Amélioration de la capacité d’absorption de l’aide européenne

Le Premier ministre Hamadi Jebali, qui avait choisi comme première visite officielle les institutions européennes, continue de plaider pour un «Plan Marshall» européen pour la Tunisie (Hamadi Jebali en France le 28 juin pour préparer l’avenir). Or comment l’UE, en pleine crise économique, va-t-elle investir en Tunisie en l’absence d’une structure chargée exclusivement des relations tuniso-européennes à l’image d’autres pays du sud de la Méditerranée (Turquie, Maroc…)?

Ce manque d’investissement dans les relations tuniso-européennes se manifeste par notamment le non-octroi à la Tunisie du statut avancé, et ce, un an et demi après la révolution.

Face à ces constats, qu’est ce qui empêche la Tunisie de renforcer son partenariat stratégique avec l’UE en créant cette ambassade?

L’ouverture d’un tel poste nécessite un budget et une stratégie clairs et définis. Il semblerait que ça soit au niveau du budget à débloquer que les choses freinent.
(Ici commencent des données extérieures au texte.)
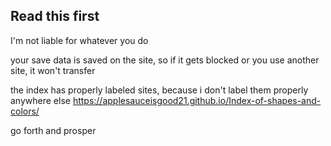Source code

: ## Read this first

I'm not liable for whatever you do

your save data is saved on the site, so if it gets blocked or you use another site, it won't transfer

the index has properly labeled sites, because i don't label them properly anywhere else
https://applesauceisgood21.github.io/Index-of-shapes-and-colors/

go forth and prosper
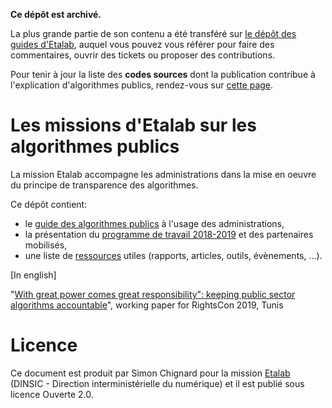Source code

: **Ce dépôt est archivé.**

La plus grande partie de son contenu a été transféré sur [le dépôt des guides d'Etalab](https://github.com/etalab/guides.etalab.gouv.fr), auquel vous pouvez vous référer pour faire des commentaires, ouvrir des tickets ou proposer des contributions.

Pour tenir à jour la liste des **codes sources** dont la publication contribue à l'explication d'algorithmes publics, rendez-vous sur [cette page](https://man.sr.ht/~codegouvfr/logiciels-libres/codes-sources-algorithmes-publics.md).

# Les missions d'Etalab sur les algorithmes publics

La mission Etalab accompagne les administrations dans la mise en oeuvre du principe de transparence des algorithmes. 

Ce dépôt contient: 
- le [guide des algorithmes publics](guide.md) à l'usage des administrations, 
- la présentation du [programme de travail 2018-2019](programme-de-travail.md) et des partenaires mobilisés,
- une liste de [ressources](ressources.md) utiles (rapports, articles, outils, évènements, ...).

[In english]

"[With great power comes great responsibility": keeping public sector algorithms accountable](https://github.com/etalab/algorithmes-publics/blob/master/20190611_WorkingPaper_PSAAccountability_Etalab.pdf)", working paper for RightsCon 2019, Tunis 

# Licence

Ce document est produit par Simon Chignard pour la mission [Etalab](www.etalab.gouv.fr) (DINSIC - Direction interministérielle du numérique) et il est publié sous licence Ouverte 2.0.
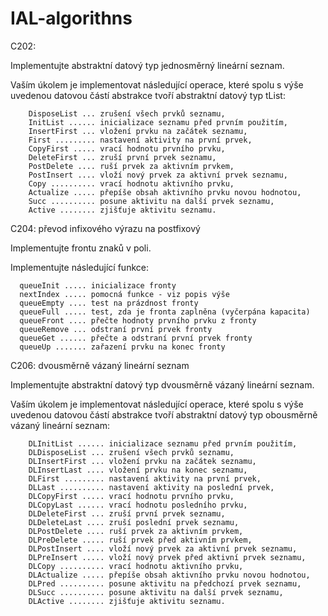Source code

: # IAL-algorithns

C202: 


Implementujte abstraktní datový typ jednosměrný lineární seznam.

Vaším úkolem je implementovat následující operace, které spolu s výše
uvedenou datovou částí abstrakce tvoří abstraktní datový typ tList:

        DisposeList ... zrušení všech prvků seznamu,
        InitList ...... inicializace seznamu před prvním použitím,
        InsertFirst ... vložení prvku na začátek seznamu,
        First ......... nastavení aktivity na první prvek,
        CopyFirst ..... vrací hodnotu prvního prvku,
        DeleteFirst ... zruší první prvek seznamu,
        PostDelete .... ruší prvek za aktivním prvkem,
        PostInsert .... vloží nový prvek za aktivní prvek seznamu,
        Copy .......... vrací hodnotu aktivního prvku,
        Actualize ..... přepíše obsah aktivního prvku novou hodnotou,
        Succ .......... posune aktivitu na další prvek seznamu,
        Active ........ zjišťuje aktivitu seznamu.


C204: převod infixového výrazu na postfixový 

Implementujte frontu znaků v poli. 

Implementujte následující funkce:

      queueInit ..... inicializace fronty
      nextIndex ..... pomocná funkce - viz popis výše
      queueEmpty .... test na prázdnost fronty  
      queueFull ..... test, zda je fronta zaplněna (vyčerpána kapacita)
      queueFront .... přečte hodnoty prvního prvku z fronty
      queueRemove ... odstraní první prvek fronty
      queueGet ...... přečte a odstraní první prvek fronty  
      queueUp ....... zařazení prvku na konec fronty

C206: dvousměrně vázaný lineární seznam 

Implementujte abstraktní datový typ dvousměrně vázaný lineární seznam.

Vaším úkolem je implementovat následující operace, které spolu
s výše uvedenou datovou částí abstrakce tvoří abstraktní datový typ
obousměrně vázaný lineární seznam:

        DLInitList ...... inicializace seznamu před prvním použitím,
        DLDisposeList ... zrušení všech prvků seznamu,
        DLInsertFirst ... vložení prvku na začátek seznamu,
        DLInsertLast .... vložení prvku na konec seznamu,
        DLFirst ......... nastavení aktivity na první prvek,
        DLLast .......... nastavení aktivity na poslední prvek,
        DLCopyFirst ..... vrací hodnotu prvního prvku,
        DLCopyLast ...... vrací hodnotu posledního prvku,
        DLDeleteFirst ... zruší první prvek seznamu,
        DLDeleteLast .... zruší poslední prvek seznamu,
        DLPostDelete .... ruší prvek za aktivním prvkem,
        DLPreDelete ..... ruší prvek před aktivním prvkem,
        DLPostInsert .... vloží nový prvek za aktivní prvek seznamu,
        DLPreInsert ..... vloží nový prvek před aktivní prvek seznamu,
        DLCopy .......... vrací hodnotu aktivního prvku,
        DLActualize ..... přepíše obsah aktivního prvku novou hodnotou,
        DLPred .......... posune aktivitu na předchozí prvek seznamu,
        DLSucc .......... posune aktivitu na další prvek seznamu,
        DLActive ........ zjišťuje aktivitu seznamu.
Mais l’argument de l’impact sur les finances publiques de l’ouverture d’un tel poste est à relativiser par rapport à l’impact quasi immédiat sur les relations tuniso-européennes et sur notamment l’amélioration de la capacité d’absorption de l’aide européenne.

 

Hamadi Jebali et le président du Parlement européen, Martin Schulz,le 2 février à Bruxelles

Notons que cet argument  budgétaire a été mal reçu par les différents interlocuteurs européens surtout après l’annonce récente de la Tunisie de l’ouverture de nouveaux postes au Mexique et en Malaisie et dans d’autres pays.